La résiliation de l’Accord d’Alger s’inscrit dans une série de ruptures initiées par l’armée, qui a pris le pouvoir en 2020. La junte a rompu des liens de longue date avec la France et ses partenaires européens, se tournant vers la Russie, et a forcé le départ de la MINUSMA.
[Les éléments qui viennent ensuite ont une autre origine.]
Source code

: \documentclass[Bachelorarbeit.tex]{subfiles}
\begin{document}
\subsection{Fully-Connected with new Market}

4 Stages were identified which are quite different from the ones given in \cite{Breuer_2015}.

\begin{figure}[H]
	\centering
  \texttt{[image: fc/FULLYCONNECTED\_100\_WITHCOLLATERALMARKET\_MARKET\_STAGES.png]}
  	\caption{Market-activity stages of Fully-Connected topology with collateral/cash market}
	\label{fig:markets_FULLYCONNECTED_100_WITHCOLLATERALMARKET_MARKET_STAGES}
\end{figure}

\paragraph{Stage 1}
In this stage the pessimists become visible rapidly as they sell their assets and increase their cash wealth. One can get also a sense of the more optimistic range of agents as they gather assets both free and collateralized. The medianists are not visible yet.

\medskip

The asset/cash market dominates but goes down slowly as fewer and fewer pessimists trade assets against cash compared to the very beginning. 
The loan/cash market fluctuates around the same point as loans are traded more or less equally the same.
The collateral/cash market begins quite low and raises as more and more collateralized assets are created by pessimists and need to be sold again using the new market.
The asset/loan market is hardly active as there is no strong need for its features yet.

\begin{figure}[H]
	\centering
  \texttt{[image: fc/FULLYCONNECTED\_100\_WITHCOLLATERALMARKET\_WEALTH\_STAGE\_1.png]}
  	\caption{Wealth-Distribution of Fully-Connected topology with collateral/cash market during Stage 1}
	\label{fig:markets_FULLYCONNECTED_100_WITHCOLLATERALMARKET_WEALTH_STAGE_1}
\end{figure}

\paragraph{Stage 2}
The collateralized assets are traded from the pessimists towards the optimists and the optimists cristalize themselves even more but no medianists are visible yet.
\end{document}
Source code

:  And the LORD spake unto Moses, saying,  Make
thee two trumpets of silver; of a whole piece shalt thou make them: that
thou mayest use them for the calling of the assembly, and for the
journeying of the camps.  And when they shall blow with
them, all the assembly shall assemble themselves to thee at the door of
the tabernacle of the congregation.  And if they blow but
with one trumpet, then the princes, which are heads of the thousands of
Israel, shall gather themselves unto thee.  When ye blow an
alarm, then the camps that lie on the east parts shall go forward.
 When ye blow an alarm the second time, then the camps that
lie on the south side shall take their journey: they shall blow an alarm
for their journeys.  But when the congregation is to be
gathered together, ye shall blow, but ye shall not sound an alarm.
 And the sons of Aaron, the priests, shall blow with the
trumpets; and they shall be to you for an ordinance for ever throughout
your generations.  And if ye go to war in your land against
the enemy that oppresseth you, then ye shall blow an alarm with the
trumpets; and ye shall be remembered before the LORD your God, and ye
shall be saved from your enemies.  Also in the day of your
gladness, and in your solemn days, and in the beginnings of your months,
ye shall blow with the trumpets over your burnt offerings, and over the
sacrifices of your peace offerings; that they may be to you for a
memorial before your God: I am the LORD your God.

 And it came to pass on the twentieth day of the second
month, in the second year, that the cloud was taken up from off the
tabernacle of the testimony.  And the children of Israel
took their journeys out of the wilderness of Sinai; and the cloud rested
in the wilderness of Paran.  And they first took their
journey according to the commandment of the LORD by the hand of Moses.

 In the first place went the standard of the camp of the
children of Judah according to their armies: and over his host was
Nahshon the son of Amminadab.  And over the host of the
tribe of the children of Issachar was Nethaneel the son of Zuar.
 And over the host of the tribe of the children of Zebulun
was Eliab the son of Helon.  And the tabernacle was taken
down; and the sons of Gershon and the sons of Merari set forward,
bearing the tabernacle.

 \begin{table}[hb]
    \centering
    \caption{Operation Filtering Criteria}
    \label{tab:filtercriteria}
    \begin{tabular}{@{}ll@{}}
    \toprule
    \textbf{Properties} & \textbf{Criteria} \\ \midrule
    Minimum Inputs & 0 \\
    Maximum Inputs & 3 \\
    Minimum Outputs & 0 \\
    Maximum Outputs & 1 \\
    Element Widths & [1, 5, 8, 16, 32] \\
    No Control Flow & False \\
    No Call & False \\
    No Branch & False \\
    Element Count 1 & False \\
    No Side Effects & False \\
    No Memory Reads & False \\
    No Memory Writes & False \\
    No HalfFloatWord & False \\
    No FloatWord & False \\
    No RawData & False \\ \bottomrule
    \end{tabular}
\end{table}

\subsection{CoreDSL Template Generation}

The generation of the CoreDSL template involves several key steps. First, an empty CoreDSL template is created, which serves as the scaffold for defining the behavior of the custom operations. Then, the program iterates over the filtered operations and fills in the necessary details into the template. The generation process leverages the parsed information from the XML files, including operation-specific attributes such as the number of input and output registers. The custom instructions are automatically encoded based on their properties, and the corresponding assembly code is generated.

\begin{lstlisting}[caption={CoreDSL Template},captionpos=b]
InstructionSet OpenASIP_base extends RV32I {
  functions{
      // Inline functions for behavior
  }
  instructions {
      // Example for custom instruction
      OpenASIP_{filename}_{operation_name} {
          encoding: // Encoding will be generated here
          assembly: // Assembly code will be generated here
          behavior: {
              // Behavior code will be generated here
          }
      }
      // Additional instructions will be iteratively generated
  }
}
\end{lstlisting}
Cette résiliation intervient également dans un contexte de relations tendues entre le Mali et son voisin important, l’Algérie, avec lequel le Mali partage des centaines de kilomètres de frontière. Dans une déclaration très virulente, le colonel Maïga a accusé l’Algérie de multiples actes de comportement inamical, d’hostilité et d’ingérence dans les affaires internes du Mali. Le gouvernement a dénoncé la « perception erronée » de l’Algérie sur le Mali, le considérant comme leur arrière-cour ou leur paillasson, témoignant de mépris et de condescendance.
Parmi les divers griefs, la junte a accusé l’Algérie d’héberger des bureaux de certains groupes signataires de l’accord de 2015 qui sont devenus des « acteurs terroristes ». Le régime malien « exige que les autorités algériennes cessent immédiatement leur hostilité ».
Le Mali est en proie à des troubles depuis les insurrections, y compris les mouvements indépendantistes et salafistes, qui ont éclaté dans le nord en 2012. Les groupes dominés par les Touaregs ont pris les armes pour réclamer l’indépendance ou l’autonomie, ce qui a conduit à une insurrection jihadiste liée à Al-Qaïda. La violence a entraîné une intervention militaire française et a plongé le Sahel dans un conflit.
Après un cessez-le-feu en 2014, les groupes armés dominés par les Touaregs et les factions loyalistes ont signé l’accord de paix d’Alger en 2015, qui prévoyait une plus grande autonomie locale et l’intégration des combattants dans une armée « reconstituée » sous l’autorité de l’État.
Cependant, les jihadistes ont continué à combattre l’État au nom d’Al-Qaïda ou de l’État islamique. Le conflit, qui a fait des milliers de morts et déplacé des millions de personnes, s’est propagé au centre du Mali et aux pays voisins du Burkina Faso et du Niger, tous deux ayant connu des coups d’État militaires en 2022 et 2023.
La résiliation de l’Accord d’Alger complique davantage les perspectives de paix et de stabilité déjà difficiles au Mali, suscitant des inquiétudes quant à une intensification des conflits et à des relations régionales tendues.